Take if from Guagenti:

“Patch! Patch! Patch! Reach out to your POS vendor and ask for an update on the status of new patches for the KRACK exploit. This is also a time to call in IT to make sure that both your hardware, like iPads, wireless terminals, and wireless access points have the latest firmware available. As with most security news, now is [also] the time to check and make sure that your systems are encrypted with strong encryption, have the latest software, use the best practices, and are segmented to PCI standards so cardholder data exposure is minimal if any…[B]usiness owners [should] move to wired connections if possible, disable wireless access points, and wireless clients to prevent attacks.”

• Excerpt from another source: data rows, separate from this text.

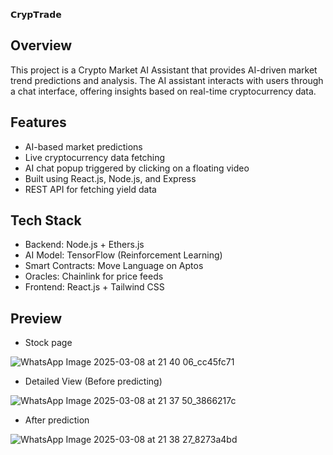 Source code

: 𝗖𝗿𝘆𝗽𝗧𝗿𝗮𝗱𝗲

## Overview

This project is a Crypto Market AI Assistant that provides AI-driven market trend predictions and analysis. The AI assistant interacts with users through a chat interface, offering insights based on real-time cryptocurrency data.

## Features

- AI-based market predictions  
- Live cryptocurrency data fetching  
- AI chat popup triggered by clicking on a floating video  
- Built using React.js, Node.js, and Express  
- REST API for fetching yield data  

## Tech Stack

- Backend: Node.js + Ethers.js
- AI Model: TensorFlow (Reinforcement Learning)
- Smart Contracts: Move Language on Aptos
- Oracles: Chainlink for price feeds
- Frontend: React.js + Tailwind CSS

## Preview


- Stock page
  
![WhatsApp Image 2025-03-08 at 21 40 06_cc45fc71](https://github.com/user-attachments/assets/ba2d6036-027c-4965-9454-dd81c6cbe554)


- Detailed View (Before predicting)
  
![WhatsApp Image 2025-03-08 at 21 37 50_3866217c](https://github.com/user-attachments/assets/c0329ea2-18ca-4741-b827-03e79699c9aa)


- After prediction

![WhatsApp Image 2025-03-08 at 21 38 27_8273a4bd](https://github.com/user-attachments/assets/ad9a80b7-8984-4804-90d9-f581ed5d856b)

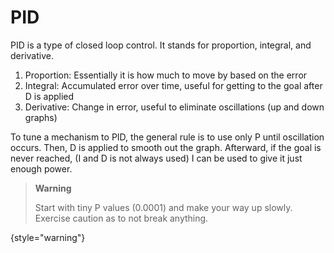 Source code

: # PID

PID is a type of closed loop control. It stands for proportion, integral, and derivative. 

1. Proportion: Essentially it is how much to move by based on the error
2. Integral: Accumulated error over time, useful for getting to the goal after D is applied
3. Derivative: Change in error, useful to eliminate oscillations (up and down graphs)

To tune a mechanism to PID, the general rule is to use only P until oscillation occurs. Then, D is applied to smooth out the graph.
Afterward, if the goal is never reached, (I and D is not always used) I can be used to give it just enough power.

> **Warning**
>
> Start with tiny P values (0.0001) and make your way up slowly. 
> Exercise caution as to not break anything. 
>
{style="warning"} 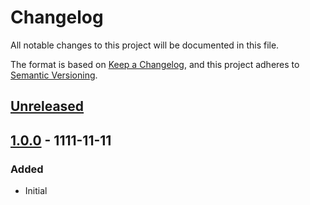 # Changelog
All notable changes to this project will be documented in this file.

The format is based on [Keep a Changelog](https://keepachangelog.com/en/1.1.0/),
and this project adheres to [Semantic Versioning](https://semver.org/spec/v2.0.0.html).






## [Unreleased]



## [1.0.0] - 1111-11-11
### Added
- Initial






[Unreleased]: https://github.com/absolunet/node-keepachangelog/compare/1.0.0...HEAD
[1.0.0]:      https://github.com/absolunet/node-keepachangelog/releases/tag/1.0.0
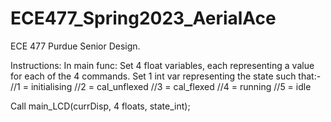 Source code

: # ECE477_Spring2023_AerialAce
ECE 477 Purdue Senior Design. 

Instructions:
In main func:
  Set 4 float variables, each representing a value for each of the 4 commands.
  Set 1 int var representing the state such that:-
    //1 = initialising
		//2 = cal_unflexed
		//3 = cal_flexed
		//4 = running
		//5 = idle
   
   Call main_LCD(currDisp, 4 floats, state_int);


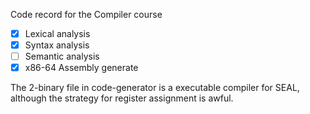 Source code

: Code record for the Compiler course

- [x] Lexical analysis
- [x] Syntax analysis
- [ ] Semantic analysis
- [x] x86-64 Assembly generate

The 2-binary file in code-generator is a executable compiler for SEAL, although the strategy for register assignment is awful.

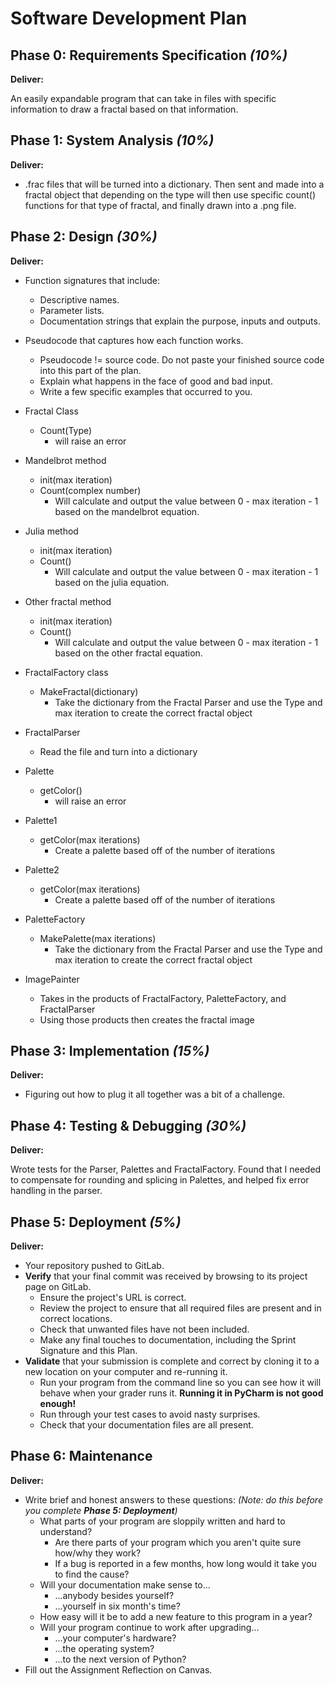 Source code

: # Software Development Plan

## Phase 0: Requirements Specification *(10%)*

**Deliver:**

An easily expandable program that can take in files with specific information to draw a fractal based on that 
information. 


## Phase 1: System Analysis *(10%)*

**Deliver:**

* .frac files that will be turned into a dictionary. Then sent and made into a fractal object that depending on the type 
will then use specific count() functions for that type of fractal, and finally drawn into a .png file.

## Phase 2: Design *(30%)*

**Deliver:**

*   Function signatures that include:
    *   Descriptive names.
    *   Parameter lists.
    *   Documentation strings that explain the purpose, inputs and outputs.
*   Pseudocode that captures how each function works.
    *   Pseudocode != source code.  Do not paste your finished source code into this part of the plan.
    *   Explain what happens in the face of good and bad input.
    *   Write a few specific examples that occurred to you.


* Fractal Class
  * Count(Type)
    * will raise an error

* Mandelbrot method
  * init(max iteration) 
  * Count(complex number)
    * Will calculate and output the value between 0 - max iteration - 1 based on the mandelbrot equation.

* Julia method
  * init(max iteration) 
  * Count()
    * Will calculate and output the value between 0 - max iteration - 1 based on the julia equation.

* Other fractal method
  * init(max iteration) 
  * Count()
    * Will calculate and output the value between 0 - max iteration - 1 based on the other fractal equation.

* FractalFactory class
  * MakeFractal(dictionary)
    * Take the dictionary from the Fractal Parser and use the Type and max iteration to create the correct fractal
object

* FractalParser
  * Read the file and turn into a dictionary

* Palette
    * getColor()
        * will raise an error

* Palette1
  * getColor(max iterations)
    * Create a palette based off of the number of iterations

* Palette2
  * getColor(max iterations)
    * Create a palette based off of the number of iterations

* PaletteFactory
  * MakePalette(max iterations)
    * Take the dictionary from the Fractal Parser and use the Type and max iteration to create the correct fractal
object

* ImagePainter
  * Takes in the products of FractalFactory, PaletteFactory, and FractalParser
  * Using those products then creates the fractal image
    



## Phase 3: Implementation *(15%)*

**Deliver:**

*   Figuring out how to plug it all together was a bit of a challenge.


## Phase 4: Testing & Debugging *(30%)*

**Deliver:**

Wrote tests for the Parser, Palettes and FractalFactory. Found that I needed to compensate for rounding and splicing in 
Palettes, and helped fix error handling in the parser.


## Phase 5: Deployment *(5%)*

**Deliver:**

*   Your repository pushed to GitLab.
*   **Verify** that your final commit was received by browsing to its project page on GitLab.
    *   Ensure the project's URL is correct.
    *   Review the project to ensure that all required files are present and in correct locations.
    *   Check that unwanted files have not been included.
    *   Make any final touches to documentation, including the Sprint Signature and this Plan.
*   **Validate** that your submission is complete and correct by cloning it to a new location on your computer and re-running it.
	*	Run your program from the command line so you can see how it will behave when your grader runs it.  **Running it in PyCharm is not good enough!**
    *   Run through your test cases to avoid nasty surprises.
    *   Check that your documentation files are all present.


## Phase 6: Maintenance

**Deliver:**

*   Write brief and honest answers to these questions: *(Note: do this before you complete **Phase 5: Deployment**)*
    *   What parts of your program are sloppily written and hard to understand?
        *   Are there parts of your program which you aren't quite sure how/why they work?
        *   If a bug is reported in a few months, how long would it take you to find the cause?
    *   Will your documentation make sense to...
        *   ...anybody besides yourself?
        *   ...yourself in six month's time?
    *   How easy will it be to add a new feature to this program in a year?
    *   Will your program continue to work after upgrading...
        *   ...your computer's hardware?
        *   ...the operating system?
        *   ...to the next version of Python?
*   Fill out the Assignment Reflection on Canvas.

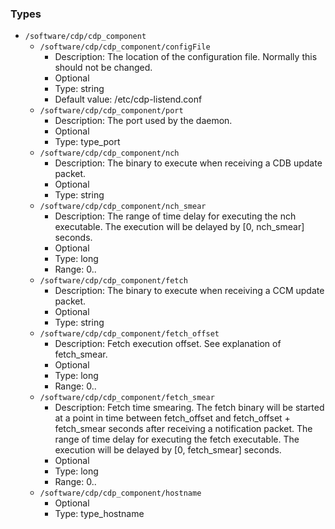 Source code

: 
### Types

 - `/software/cdp/cdp_component`
    - `/software/cdp/cdp_component/configFile`
        - Description: The location of the configuration file.  Normally this should not be changed.
        - Optional
        - Type: string
        - Default value: /etc/cdp-listend.conf
    - `/software/cdp/cdp_component/port`
        - Description: The port used by the daemon.
        - Optional
        - Type: type_port
    - `/software/cdp/cdp_component/nch`
        - Description: The binary to execute when receiving a CDB update packet.
        - Optional
        - Type: string
    - `/software/cdp/cdp_component/nch_smear`
        - Description: The range of time delay for executing the nch executable.  The
      execution will be delayed by [0, nch_smear] seconds.
        - Optional
        - Type: long
        - Range: 0..
    - `/software/cdp/cdp_component/fetch`
        - Description: The binary to execute when receiving a CCM update packet.
        - Optional
        - Type: string
    - `/software/cdp/cdp_component/fetch_offset`
        - Description: Fetch execution offset. See explanation of fetch_smear.
        - Optional
        - Type: long
        - Range: 0..
    - `/software/cdp/cdp_component/fetch_smear`
        - Description: Fetch time smearing. The fetch binary will be started at a
      point in time between fetch_offset and fetch_offset + fetch_smear seconds
      after receiving a notification packet.
      The range of time delay for executing the fetch executable.  The
      execution will be delayed by [0, fetch_smear] seconds.
        - Optional
        - Type: long
        - Range: 0..
    - `/software/cdp/cdp_component/hostname`
        - Optional
        - Type: type_hostname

Look on the bright side. In some ways, this vulnerability can be a good thing! It provides a chance for everyone to do some pre-holiday security maintenance and tuning up. (Besides, when has beefing up your POS system security ever been a bad idea?)

POS Security Precautions Checklist

• Reach out to your POS vendor about patches for the KRACK attack. (Here is every patch for the WPA2 exploit currently available.)
• Patch any and all Wi-Fi devices/routers for the new KRACK exploit. (Here is the list of Wi-Fi routers that have patched the WPA2 flaw so far.)
• Switch to a wired internet connection (if possible) until all patches are installed and security precautions have been taken.
• If you are using a hybrid-POS system, switch to offline mode until the patch is made.
• Call IT and make sure all wireless hardware and wireless access points have the most up to date firmware.
• Conduct a thorough audit of your entire network environment.
• Verify that all software and firmware is up to date.
• Double check all communication and security settings.
• Update all wireless devices used for business (smartphones, iPads, tablets, laptops, etc.).
• Verify that your POS provider is following PCI compliance standards.
• Make sure all your transaction data is transmitted over SSL/TLS encryption.
• Ensure that your POS vendor employs HTTPS.
• Alert your staff to be on the lookout for customers with laptops or smartphones who stand close to POS systems for suspiciously long periods of time.

Final Thoughts

When it comes to security and your POS system, you really cannot be too careful. Unlike the cracks we avoided stepping on in the third grade (for fear of causing serious back problems for our mothers), not taking this KRACK attack seriously can have real consequences.

I highly recommend taking the security steps provided in this article as soon as possible. Don’t end up being a victim on a small scale. More importantly, don’t risk a major data breach because you didn’t use a simple patch or undergo a routine security check-up. Learn what steps you can take to keep your personal devices safe from these attacks too. Better safe than sorry!